● **Work order**
Show every line in the entries below where the word "ruvsena" appears.

● **Provided records**

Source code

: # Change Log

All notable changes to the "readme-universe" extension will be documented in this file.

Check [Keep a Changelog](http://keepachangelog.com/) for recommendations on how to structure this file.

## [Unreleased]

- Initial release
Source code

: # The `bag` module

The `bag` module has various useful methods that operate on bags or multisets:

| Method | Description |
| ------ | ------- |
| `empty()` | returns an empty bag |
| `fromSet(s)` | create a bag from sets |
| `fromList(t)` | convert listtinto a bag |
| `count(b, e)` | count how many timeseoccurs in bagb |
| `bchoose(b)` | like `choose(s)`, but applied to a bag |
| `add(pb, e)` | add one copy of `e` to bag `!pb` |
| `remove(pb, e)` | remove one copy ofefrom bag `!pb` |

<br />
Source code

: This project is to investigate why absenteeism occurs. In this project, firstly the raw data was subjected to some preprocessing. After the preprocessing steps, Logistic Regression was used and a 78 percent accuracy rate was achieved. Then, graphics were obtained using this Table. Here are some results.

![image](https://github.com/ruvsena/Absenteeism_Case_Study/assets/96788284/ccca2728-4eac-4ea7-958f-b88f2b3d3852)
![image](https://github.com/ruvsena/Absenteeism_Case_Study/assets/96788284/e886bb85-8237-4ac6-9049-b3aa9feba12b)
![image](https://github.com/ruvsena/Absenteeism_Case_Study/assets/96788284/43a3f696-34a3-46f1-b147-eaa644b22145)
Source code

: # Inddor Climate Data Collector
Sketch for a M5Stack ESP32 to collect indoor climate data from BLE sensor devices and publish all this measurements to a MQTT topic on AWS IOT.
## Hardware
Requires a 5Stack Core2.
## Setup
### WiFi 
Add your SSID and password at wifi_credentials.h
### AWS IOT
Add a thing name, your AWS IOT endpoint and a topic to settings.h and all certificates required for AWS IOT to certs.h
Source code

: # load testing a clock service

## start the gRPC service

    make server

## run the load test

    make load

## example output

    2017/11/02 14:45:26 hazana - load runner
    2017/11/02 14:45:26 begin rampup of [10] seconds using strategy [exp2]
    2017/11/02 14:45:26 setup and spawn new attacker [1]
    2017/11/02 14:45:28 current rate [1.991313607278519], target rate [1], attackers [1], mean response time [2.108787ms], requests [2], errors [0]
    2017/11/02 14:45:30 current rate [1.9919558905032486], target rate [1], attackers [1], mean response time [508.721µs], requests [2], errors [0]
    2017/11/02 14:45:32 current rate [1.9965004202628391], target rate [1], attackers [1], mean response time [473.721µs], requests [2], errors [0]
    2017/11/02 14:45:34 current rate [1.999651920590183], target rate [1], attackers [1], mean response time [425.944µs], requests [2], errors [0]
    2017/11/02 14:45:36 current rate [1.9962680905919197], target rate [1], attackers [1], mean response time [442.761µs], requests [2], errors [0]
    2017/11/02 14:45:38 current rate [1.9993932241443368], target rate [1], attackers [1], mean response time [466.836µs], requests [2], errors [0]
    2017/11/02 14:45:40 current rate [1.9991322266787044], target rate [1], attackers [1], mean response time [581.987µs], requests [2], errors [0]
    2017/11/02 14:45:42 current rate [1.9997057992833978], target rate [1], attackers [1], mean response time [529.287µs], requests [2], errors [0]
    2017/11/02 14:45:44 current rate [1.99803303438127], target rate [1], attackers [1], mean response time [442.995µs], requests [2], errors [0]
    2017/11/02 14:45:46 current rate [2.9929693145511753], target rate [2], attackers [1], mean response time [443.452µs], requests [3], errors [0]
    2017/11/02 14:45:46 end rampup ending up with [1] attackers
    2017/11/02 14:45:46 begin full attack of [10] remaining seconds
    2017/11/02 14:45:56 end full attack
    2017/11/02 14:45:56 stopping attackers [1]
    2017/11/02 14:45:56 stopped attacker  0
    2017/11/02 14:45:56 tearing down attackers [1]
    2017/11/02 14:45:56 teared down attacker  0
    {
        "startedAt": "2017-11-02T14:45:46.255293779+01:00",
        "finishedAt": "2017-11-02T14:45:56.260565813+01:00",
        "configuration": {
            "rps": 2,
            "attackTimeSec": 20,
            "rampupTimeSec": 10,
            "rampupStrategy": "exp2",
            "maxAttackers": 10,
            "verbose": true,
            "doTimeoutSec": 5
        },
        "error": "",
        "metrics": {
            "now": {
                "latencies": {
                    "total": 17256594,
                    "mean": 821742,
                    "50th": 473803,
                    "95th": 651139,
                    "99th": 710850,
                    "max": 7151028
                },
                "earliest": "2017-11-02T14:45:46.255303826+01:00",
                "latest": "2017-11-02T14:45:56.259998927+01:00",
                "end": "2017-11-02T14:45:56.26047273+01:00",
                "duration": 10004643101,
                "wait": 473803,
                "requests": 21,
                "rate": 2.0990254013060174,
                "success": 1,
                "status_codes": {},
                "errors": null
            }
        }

● **Exercise solution**
![image](https://github.com/ruvsena/Absenteeism_Case_Study/assets/96788284/ccca2728-4eac-4ea7-958f-b88f2b3d3852)
![image](https://github.com/ruvsena/Absenteeism_Case_Study/assets/96788284/e886bb85-8237-4ac6-9049-b3aa9feba12b)
![image](https://github.com/ruvsena/Absenteeism_Case_Study/assets/96788284/43a3f696-34a3-46f1-b147-eaa644b22145)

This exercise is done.